Entre temps, nous avions mis sur pieds l'association MECILOR (MEmoire Culturelle et Industrielle en LORraine) pour soutenir ce projet. C'est ainsi que le haut-fourneau a été inscrit à l'inventaire supplémentaire des monuments historiques avec toutes les péripéties relatées notamment dans la presse. Cette association reste vigilante et sert de relais avec ESFOLOR.

Mais pourquoi Uckange, en particulier après la tentative et le malentendu de Longwy ?

L'usine d'Uckange est représentative parce que son histoire s'est déroulée au travers des 100 dernières années et qu'elle a rencontré tous les points forts de la seconde industrialisation en France et en Europe. Ce haut-fourneau est le dernier témoignage du 20ème siècle en Lorraine.

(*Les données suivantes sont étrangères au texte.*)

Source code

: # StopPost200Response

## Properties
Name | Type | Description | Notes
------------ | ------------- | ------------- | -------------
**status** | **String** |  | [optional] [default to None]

Pourquoi le fourneau U4 et non pas le U1 ?
Parce que le U4 est à la croisée des anciennes machines (en partie construction rivetée) et des technologies d'après-guerre, dans les années 1950-1960. Le choix a été effectué par les services culturels du Patrimoine, aussi bien au niveau régional qu'au niveau national, en particulier pour l'intérêt historique de cet ensemble industriel.

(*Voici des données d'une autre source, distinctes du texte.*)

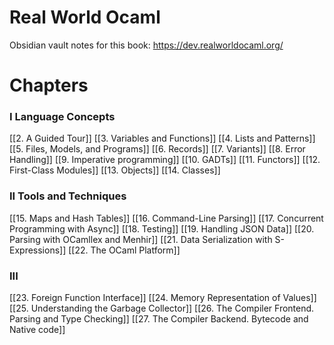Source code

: # Real World Ocaml

Obsidian vault notes for this book:
https://dev.realworldocaml.org/

# Chapters
### I Language Concepts
[[2. A Guided Tour]]
[[3. Variables and Functions]]
[[4. Lists and Patterns]]
[[5. Files, Models, and Programs]]
[[6. Records]]
[[7. Variants]]
[[8. Error Handling]]
[[9. Imperative programming]]
[[10. GADTs]]
[[11. Functors]]
[[12. First-Class Modules]]
[[13. Objects]]
[[14. Classes]]

### II Tools and Techniques
[[15. Maps and Hash Tables]]
[[16. Command-Line Parsing]]
[[17. Concurrent Programming with Async]]
[[18. Testing]]
[[19. Handling JSON Data]]
[[20. Parsing with OCamllex and Menhir]]
[[21. Data Serialization with S-Expressions]]
[[22. The OCaml Platform]]

### III
[[23. Foreign Function Interface]]
[[24. Memory Representation of  Values]]
[[25. Understanding the Garbage Collector]]
[[26. The Compiler Frontend. Parsing and Type Checking]]
[[27. The Compiler Backend. Bytecode and Native code]]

Je terminerai par quelques réflexions d'ordre général :

Il n'y a pas d'avenir sans mémoire.

L'association MECILOR regroupe des femmes et des hommes de toutes catégories sociales et de toutes opinions. Ils souhaitent que le site d'UCKANGE, au-delà des grands espaces disponibles pour d'éventuelles entreprises artisanales, industrielles ou commerciales, devienne autour du maintien du haut-fourneau un lieu de vie et de mémoire unique en France.

 

Un lieu de vie :

Le site peut et doit devenir un pôle d'activités permettant à la fois l'aménagement et la conservation du site, un lieu qui combine insertion professionnelle, création culturelle et vocation pédagogique. Il sera un lieu propre à des évènements qui ne trouvent pas d'espace disponible dans le bassin. Il sera un nouveau poumon donnant à la vallée, au Val de Fensch, un atout supplémentaire afin de sortir définitivement de la spirale des échecs sociaux et industriels. Déjà, nous sommes sur la bonne voie avec tout ce qui a été fait depuis quelques années dans cette vallée.

La promotion et l'accès à la culture populaire passent aussi par la conservation du patrimoine industriel et sa mise en valeur, permettant des activités diverses, touristiques, ludiques, culturelles de divers ordres, même sportives, comme c'est le cas à Meiderich dans la Ruhr ou Völklingen en Sarre.

 

Un lieu de mémoire.

Il n'existe, en Lorraine, aucun lieu permettant de raconter l'histoire sociale, l'histoire ouvrière, l'histoire industrielle de notre région sidérurgique. Les mineurs de fer ont leur mémoire ancrée à Neufchef, les mineurs de charbon dans le bassin houiller lorrain.

Lieu où pourrait se combiner les évolutions technologiques successives et l'histoire sociale des hommes et des femmes de Lorraine, les différents flux migratoires et l'histoire de tous ces acteurs à travers leur travail, leur culture, leur lutte.

Pour les membres de MECILOR, le pire serait aujourd'hui le manque d'imagination et la frilosité.

 

Imaginer autre chose.

La vocation culturelle et sociale d'un site autour d'un haut-fourneau, lieu de visites, de rencontres et d'échanges, est peut être le dernier atout pour imaginer autre chose. Avant tout, il faut conserver le site pour le développement de notre vallée, de notre département, de notre région. Il s'agit aussi d'un projet national unique. MECILOR est ouvert à tous ceux qui ne veulent pas tout perdre en n'osant rien risquer. On ne peut pas construire un avenir sans un passé. Les acteurs sociaux et culturels de la vallée l'ont bien compris en donnant des noms évocateurs à leur structure en référence au hauts-fourneaux de la vallée : " Le Creuset " pour le Carrefour Social et Culturel d'Uckange, " le Gueulard " pour la scène des musiques actuelles initialement à Nilvange.